- Exercise instructions: Given the records below, would you repeat exactly the lines that begin at the one containing "# Método 2: Clonar el repositorio en local" and end at the one containing "# Comandos básicos", inclusive?

- Dataset content:
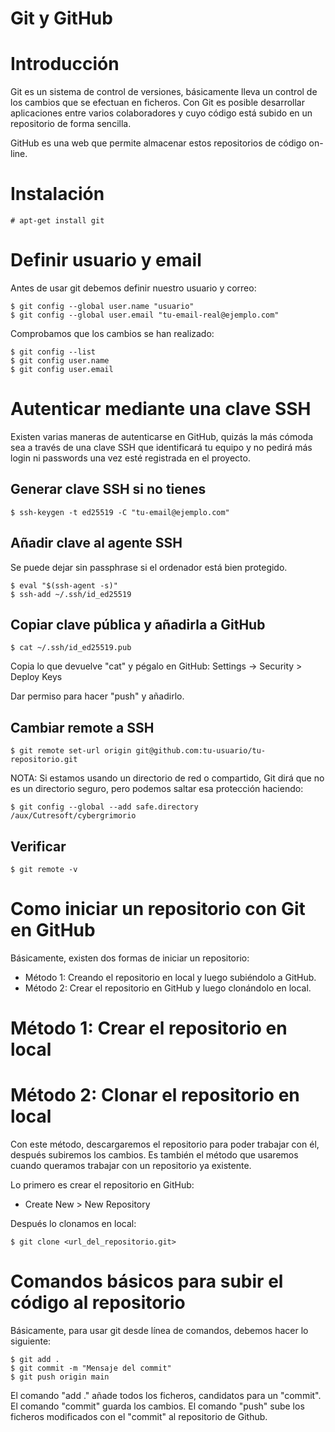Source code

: # Git y GitHub

# Introducción

Git es un sistema de control de versiones, básicamente lleva un control de los cambios que se efectuan en ficheros. Con Git es posible desarrollar aplicaciones entre varios colaboradores y cuyo código está subido en un repositorio de forma sencilla.

GitHub es una web que permite almacenar estos repositorios de código on-line.

# Instalación

```
# apt-get install git
```

# Definir usuario y email

Antes de usar git debemos definir nuestro usuario y correo:

```
$ git config --global user.name "usuario"
$ git config --global user.email "tu-email-real@ejemplo.com"
```

Comprobamos que los cambios se han realizado:

```
$ git config --list
$ git config user.name
$ git config user.email
```

# Autenticar mediante una clave SSH

Existen varias maneras de autenticarse en GitHub, quizás la más cómoda sea a través de una clave SSH que identificará tu equipo y no pedirá más login ni passwords una vez esté registrada en el proyecto.

## Generar clave SSH si no tienes
```
$ ssh-keygen -t ed25519 -C "tu-email@ejemplo.com"
```
## Añadir clave al agente SSH

Se puede dejar sin passphrase si el ordenador está bien protegido.
```
$ eval "$(ssh-agent -s)"
$ ssh-add ~/.ssh/id_ed25519
```
## Copiar clave pública y añadirla a GitHub
```
$ cat ~/.ssh/id_ed25519.pub
```
Copia lo que devuelve "cat" y pégalo en GitHub: Settings → Security > Deploy Keys

Dar permiso para hacer "push" y añadirlo.

## Cambiar remote a SSH

```
$ git remote set-url origin git@github.com:tu-usuario/tu-repositorio.git
```

NOTA: Si estamos usando un directorio de red o compartido, Git dirá que no es un directorio seguro, pero podemos saltar esa protección haciendo:

```
$ git config --global --add safe.directory /aux/Cutresoft/cybergrimorio

```

## Verificar

```
$ git remote -v
```

# Como iniciar un repositorio con Git en GitHub

Básicamente, existen dos formas de iniciar un repositorio:

- Método 1: Creando el repositorio en local y luego subiéndolo a GitHub.
- Método 2: Crear el repositorio en GitHub y luego clonándolo en local.

# Método 1: Crear el repositorio en local

# Método 2: Clonar el repositorio en local

Con este método, descargaremos el repositorio para poder trabajar con él, después subiremos los cambios. Es también el método que usaremos cuando queramos trabajar con un repositorio ya existente.

Lo primero es crear el repositorio en GitHub:
- Create New > New Repository

Después lo clonamos en local:

```
$ git clone <url_del_repositorio.git>
```

# Comandos básicos para subir el código al repositorio

Básicamente, para usar git desde línea de comandos, debemos hacer lo siguiente:

```
$ git add .
$ git commit -m "Mensaje del commit"
$ git push origin main
```

El comando "add ." añade todos los ficheros, candidatos para un "commit".
El comando "commit" guarda los cambios.
El comando "push" sube los ficheros modificados con el "commit" al repositorio de Github.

- Task output:
# Método 2: Clonar el repositorio en local

Con este método, descargaremos el repositorio para poder trabajar con él, después subiremos los cambios. Es también el método que usaremos cuando queramos trabajar con un repositorio ya existente.

Lo primero es crear el repositorio en GitHub:
- Create New > New Repository

Después lo clonamos en local:

```
$ git clone <url_del_repositorio.git>
```

# Comandos básicos para subir el código al repositorio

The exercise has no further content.